_The problem_: Each entry, in full: copy it out exactly.

_Data for analysis_:
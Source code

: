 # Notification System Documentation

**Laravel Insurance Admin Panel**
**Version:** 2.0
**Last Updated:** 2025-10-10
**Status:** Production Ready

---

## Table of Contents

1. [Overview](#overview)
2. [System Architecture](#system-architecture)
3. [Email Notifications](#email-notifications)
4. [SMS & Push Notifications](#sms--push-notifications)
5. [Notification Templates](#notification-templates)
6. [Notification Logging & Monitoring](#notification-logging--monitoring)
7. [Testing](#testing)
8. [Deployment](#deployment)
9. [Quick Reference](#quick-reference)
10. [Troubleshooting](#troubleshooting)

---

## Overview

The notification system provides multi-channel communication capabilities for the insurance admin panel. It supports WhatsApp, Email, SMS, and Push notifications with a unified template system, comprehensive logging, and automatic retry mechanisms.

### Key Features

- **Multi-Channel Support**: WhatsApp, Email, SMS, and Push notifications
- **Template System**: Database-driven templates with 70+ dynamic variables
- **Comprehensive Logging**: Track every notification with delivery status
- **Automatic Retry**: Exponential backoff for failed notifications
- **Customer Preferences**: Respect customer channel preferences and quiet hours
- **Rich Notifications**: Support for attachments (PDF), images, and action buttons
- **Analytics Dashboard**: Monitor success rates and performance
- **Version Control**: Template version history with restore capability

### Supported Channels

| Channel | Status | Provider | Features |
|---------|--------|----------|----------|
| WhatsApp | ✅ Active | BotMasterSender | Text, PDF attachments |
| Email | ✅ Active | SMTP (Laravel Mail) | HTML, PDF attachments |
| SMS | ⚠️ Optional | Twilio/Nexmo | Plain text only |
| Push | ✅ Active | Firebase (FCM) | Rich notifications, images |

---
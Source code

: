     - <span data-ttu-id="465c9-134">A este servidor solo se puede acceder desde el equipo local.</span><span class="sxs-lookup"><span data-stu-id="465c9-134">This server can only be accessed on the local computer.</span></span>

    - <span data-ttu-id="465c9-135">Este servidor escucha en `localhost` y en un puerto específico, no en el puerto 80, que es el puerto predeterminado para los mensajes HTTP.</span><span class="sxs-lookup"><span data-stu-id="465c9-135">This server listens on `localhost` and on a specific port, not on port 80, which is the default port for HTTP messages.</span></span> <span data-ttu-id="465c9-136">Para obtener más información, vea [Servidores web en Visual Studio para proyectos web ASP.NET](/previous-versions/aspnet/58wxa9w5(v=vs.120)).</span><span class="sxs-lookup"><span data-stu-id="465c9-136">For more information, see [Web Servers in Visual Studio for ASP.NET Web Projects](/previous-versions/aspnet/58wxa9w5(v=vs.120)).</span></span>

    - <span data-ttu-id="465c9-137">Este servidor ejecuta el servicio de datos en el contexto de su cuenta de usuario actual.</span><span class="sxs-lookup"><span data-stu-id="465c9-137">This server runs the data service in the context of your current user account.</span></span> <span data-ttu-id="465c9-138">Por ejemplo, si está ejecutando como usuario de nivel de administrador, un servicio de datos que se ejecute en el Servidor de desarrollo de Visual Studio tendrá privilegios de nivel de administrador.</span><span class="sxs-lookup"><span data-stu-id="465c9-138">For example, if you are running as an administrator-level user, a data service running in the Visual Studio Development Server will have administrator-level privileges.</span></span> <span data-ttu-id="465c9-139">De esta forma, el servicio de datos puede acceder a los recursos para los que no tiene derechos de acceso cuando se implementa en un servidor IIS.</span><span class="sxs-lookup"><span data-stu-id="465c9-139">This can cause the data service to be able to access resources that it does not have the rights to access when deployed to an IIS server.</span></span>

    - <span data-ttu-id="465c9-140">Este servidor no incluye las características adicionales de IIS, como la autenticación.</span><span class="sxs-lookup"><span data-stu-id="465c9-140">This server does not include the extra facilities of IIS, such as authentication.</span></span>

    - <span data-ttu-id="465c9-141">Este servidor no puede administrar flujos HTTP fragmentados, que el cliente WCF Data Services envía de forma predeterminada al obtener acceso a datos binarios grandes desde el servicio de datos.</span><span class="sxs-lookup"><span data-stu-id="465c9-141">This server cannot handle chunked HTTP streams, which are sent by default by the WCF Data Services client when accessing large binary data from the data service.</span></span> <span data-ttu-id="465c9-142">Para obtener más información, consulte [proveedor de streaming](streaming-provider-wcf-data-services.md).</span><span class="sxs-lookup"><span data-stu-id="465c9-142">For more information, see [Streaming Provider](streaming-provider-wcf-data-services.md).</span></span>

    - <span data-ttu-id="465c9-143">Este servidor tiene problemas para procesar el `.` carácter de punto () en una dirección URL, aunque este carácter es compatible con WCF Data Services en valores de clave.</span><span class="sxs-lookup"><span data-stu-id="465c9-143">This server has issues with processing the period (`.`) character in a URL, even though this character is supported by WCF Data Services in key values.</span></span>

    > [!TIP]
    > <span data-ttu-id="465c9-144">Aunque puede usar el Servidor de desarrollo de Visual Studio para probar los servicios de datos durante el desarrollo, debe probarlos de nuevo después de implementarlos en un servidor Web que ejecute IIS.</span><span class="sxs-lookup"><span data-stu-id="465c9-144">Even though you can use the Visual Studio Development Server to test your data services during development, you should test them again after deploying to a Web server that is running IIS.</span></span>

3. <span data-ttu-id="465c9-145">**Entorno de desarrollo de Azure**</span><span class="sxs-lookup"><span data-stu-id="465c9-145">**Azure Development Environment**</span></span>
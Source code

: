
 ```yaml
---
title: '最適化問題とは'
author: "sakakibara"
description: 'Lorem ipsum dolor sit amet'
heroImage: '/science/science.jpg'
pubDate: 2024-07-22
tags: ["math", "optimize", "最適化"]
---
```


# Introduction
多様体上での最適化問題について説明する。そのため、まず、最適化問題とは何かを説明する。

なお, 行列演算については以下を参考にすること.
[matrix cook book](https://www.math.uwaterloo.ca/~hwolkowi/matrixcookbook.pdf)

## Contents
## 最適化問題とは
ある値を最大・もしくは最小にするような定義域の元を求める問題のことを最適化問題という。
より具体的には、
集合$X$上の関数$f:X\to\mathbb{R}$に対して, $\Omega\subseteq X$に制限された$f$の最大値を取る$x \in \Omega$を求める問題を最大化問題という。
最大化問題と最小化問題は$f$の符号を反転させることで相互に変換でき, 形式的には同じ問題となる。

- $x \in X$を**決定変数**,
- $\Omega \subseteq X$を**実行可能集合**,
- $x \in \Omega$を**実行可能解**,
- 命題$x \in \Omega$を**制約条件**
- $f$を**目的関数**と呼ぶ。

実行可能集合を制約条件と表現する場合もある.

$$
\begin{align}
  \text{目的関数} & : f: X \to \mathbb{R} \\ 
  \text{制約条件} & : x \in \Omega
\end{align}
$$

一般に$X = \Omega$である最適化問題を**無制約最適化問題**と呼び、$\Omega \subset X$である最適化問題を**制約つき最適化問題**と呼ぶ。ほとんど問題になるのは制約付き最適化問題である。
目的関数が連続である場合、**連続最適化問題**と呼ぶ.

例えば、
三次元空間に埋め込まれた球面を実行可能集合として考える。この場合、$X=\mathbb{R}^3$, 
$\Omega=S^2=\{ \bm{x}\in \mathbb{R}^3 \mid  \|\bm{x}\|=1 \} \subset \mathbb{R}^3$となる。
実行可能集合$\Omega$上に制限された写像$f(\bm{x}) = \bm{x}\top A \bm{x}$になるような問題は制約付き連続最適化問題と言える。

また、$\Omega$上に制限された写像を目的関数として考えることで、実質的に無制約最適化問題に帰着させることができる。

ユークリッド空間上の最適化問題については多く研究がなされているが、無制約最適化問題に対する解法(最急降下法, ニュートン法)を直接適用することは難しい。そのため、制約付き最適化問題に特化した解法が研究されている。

_Reply to the task_:
Source code

: # Notification System Documentation

**Laravel Insurance Admin Panel**
**Version:** 2.0
**Last Updated:** 2025-10-10
**Status:** Production Ready

---

## Table of Contents

1. [Overview](#overview)
2. [System Architecture](#system-architecture)
3. [Email Notifications](#email-notifications)
4. [SMS & Push Notifications](#sms--push-notifications)
5. [Notification Templates](#notification-templates)
6. [Notification Logging & Monitoring](#notification-logging--monitoring)
7. [Testing](#testing)
8. [Deployment](#deployment)
9. [Quick Reference](#quick-reference)
10. [Troubleshooting](#troubleshooting)

---

## Overview

The notification system provides multi-channel communication capabilities for the insurance admin panel. It supports WhatsApp, Email, SMS, and Push notifications with a unified template system, comprehensive logging, and automatic retry mechanisms.

### Key Features

- **Multi-Channel Support**: WhatsApp, Email, SMS, and Push notifications
- **Template System**: Database-driven templates with 70+ dynamic variables
- **Comprehensive Logging**: Track every notification with delivery status
- **Automatic Retry**: Exponential backoff for failed notifications
- **Customer Preferences**: Respect customer channel preferences and quiet hours
- **Rich Notifications**: Support for attachments (PDF), images, and action buttons
- **Analytics Dashboard**: Monitor success rates and performance
- **Version Control**: Template version history with restore capability

### Supported Channels

| Channel | Status | Provider | Features |
|---------|--------|----------|----------|
| WhatsApp | ✅ Active | BotMasterSender | Text, PDF attachments |
| Email | ✅ Active | SMTP (Laravel Mail) | HTML, PDF attachments |
| SMS | ⚠️ Optional | Twilio/Nexmo | Plain text only |
| Push | ✅ Active | Firebase (FCM) | Rich notifications, images |

---
Source code

:     - <span data-ttu-id="465c9-134">A este servidor solo se puede acceder desde el equipo local.</span><span class="sxs-lookup"><span data-stu-id="465c9-134">This server can only be accessed on the local computer.</span></span>

    - <span data-ttu-id="465c9-135">Este servidor escucha en `localhost` y en un puerto específico, no en el puerto 80, que es el puerto predeterminado para los mensajes HTTP.</span><span class="sxs-lookup"><span data-stu-id="465c9-135">This server listens on `localhost` and on a specific port, not on port 80, which is the default port for HTTP messages.</span></span> <span data-ttu-id="465c9-136">Para obtener más información, vea [Servidores web en Visual Studio para proyectos web ASP.NET](/previous-versions/aspnet/58wxa9w5(v=vs.120)).</span><span class="sxs-lookup"><span data-stu-id="465c9-136">For more information, see [Web Servers in Visual Studio for ASP.NET Web Projects](/previous-versions/aspnet/58wxa9w5(v=vs.120)).</span></span>

    - <span data-ttu-id="465c9-137">Este servidor ejecuta el servicio de datos en el contexto de su cuenta de usuario actual.</span><span class="sxs-lookup"><span data-stu-id="465c9-137">This server runs the data service in the context of your current user account.</span></span> <span data-ttu-id="465c9-138">Por ejemplo, si está ejecutando como usuario de nivel de administrador, un servicio de datos que se ejecute en el Servidor de desarrollo de Visual Studio tendrá privilegios de nivel de administrador.</span><span class="sxs-lookup"><span data-stu-id="465c9-138">For example, if you are running as an administrator-level user, a data service running in the Visual Studio Development Server will have administrator-level privileges.</span></span> <span data-ttu-id="465c9-139">De esta forma, el servicio de datos puede acceder a los recursos para los que no tiene derechos de acceso cuando se implementa en un servidor IIS.</span><span class="sxs-lookup"><span data-stu-id="465c9-139">This can cause the data service to be able to access resources that it does not have the rights to access when deployed to an IIS server.</span></span>

    - <span data-ttu-id="465c9-140">Este servidor no incluye las características adicionales de IIS, como la autenticación.</span><span class="sxs-lookup"><span data-stu-id="465c9-140">This server does not include the extra facilities of IIS, such as authentication.</span></span>

    - <span data-ttu-id="465c9-141">Este servidor no puede administrar flujos HTTP fragmentados, que el cliente WCF Data Services envía de forma predeterminada al obtener acceso a datos binarios grandes desde el servicio de datos.</span><span class="sxs-lookup"><span data-stu-id="465c9-141">This server cannot handle chunked HTTP streams, which are sent by default by the WCF Data Services client when accessing large binary data from the data service.</span></span> <span data-ttu-id="465c9-142">Para obtener más información, consulte [proveedor de streaming](streaming-provider-wcf-data-services.md).</span><span class="sxs-lookup"><span data-stu-id="465c9-142">For more information, see [Streaming Provider](streaming-provider-wcf-data-services.md).</span></span>

    - <span data-ttu-id="465c9-143">Este servidor tiene problemas para procesar el `.` carácter de punto () en una dirección URL, aunque este carácter es compatible con WCF Data Services en valores de clave.</span><span class="sxs-lookup"><span data-stu-id="465c9-143">This server has issues with processing the period (`.`) character in a URL, even though this character is supported by WCF Data Services in key values.</span></span>

    > [!TIP]
    > <span data-ttu-id="465c9-144">Aunque puede usar el Servidor de desarrollo de Visual Studio para probar los servicios de datos durante el desarrollo, debe probarlos de nuevo después de implementarlos en un servidor Web que ejecute IIS.</span><span class="sxs-lookup"><span data-stu-id="465c9-144">Even though you can use the Visual Studio Development Server to test your data services during development, you should test them again after deploying to a Web server that is running IIS.</span></span>

3. <span data-ttu-id="465c9-145">**Entorno de desarrollo de Azure**</span><span class="sxs-lookup"><span data-stu-id="465c9-145">**Azure Development Environment**</span></span>
Source code

:
 ```yaml
---
title: '最適化問題とは'
author: "sakakibara"
description: 'Lorem ipsum dolor sit amet'
heroImage: '/science/science.jpg'
pubDate: 2024-07-22
tags: ["math", "optimize", "最適化"]
---
```


# Introduction
多様体上での最適化問題について説明する。そのため、まず、最適化問題とは何かを説明する。

なお, 行列演算については以下を参考にすること.
[matrix cook book](https://www.math.uwaterloo.ca/~hwolkowi/matrixcookbook.pdf)

## Contents
## 最適化問題とは
ある値を最大・もしくは最小にするような定義域の元を求める問題のことを最適化問題という。
より具体的には、
集合$X$上の関数$f:X\to\mathbb{R}$に対して, $\Omega\subseteq X$に制限された$f$の最大値を取る$x \in \Omega$を求める問題を最大化問題という。
最大化問題と最小化問題は$f$の符号を反転させることで相互に変換でき, 形式的には同じ問題となる。

- $x \in X$を**決定変数**,
- $\Omega \subseteq X$を**実行可能集合**,
- $x \in \Omega$を**実行可能解**,
- 命題$x \in \Omega$を**制約条件**
- $f$を**目的関数**と呼ぶ。

実行可能集合を制約条件と表現する場合もある.

$$
\begin{align}
  \text{目的関数} & : f: X \to \mathbb{R} \\ 
  \text{制約条件} & : x \in \Omega
\end{align}
$$

一般に$X = \Omega$である最適化問題を**無制約最適化問題**と呼び、$\Omega \subset X$である最適化問題を**制約つき最適化問題**と呼ぶ。ほとんど問題になるのは制約付き最適化問題である。
目的関数が連続である場合、**連続最適化問題**と呼ぶ.

例えば、
三次元空間に埋め込まれた球面を実行可能集合として考える。この場合、$X=\mathbb{R}^3$, 
$\Omega=S^2=\{ \bm{x}\in \mathbb{R}^3 \mid  \|\bm{x}\|=1 \} \subset \mathbb{R}^3$となる。
実行可能集合$\Omega$上に制限された写像$f(\bm{x}) = \bm{x}\top A \bm{x}$になるような問題は制約付き連続最適化問題と言える。

また、$\Omega$上に制限された写像を目的関数として考えることで、実質的に無制約最適化問題に帰着させることができる。

ユークリッド空間上の最適化問題については多く研究がなされているが、無制約最適化問題に対する解法(最急降下法, ニュートン法)を直接適用することは難しい。そのため、制約付き最適化問題に特化した解法が研究されている。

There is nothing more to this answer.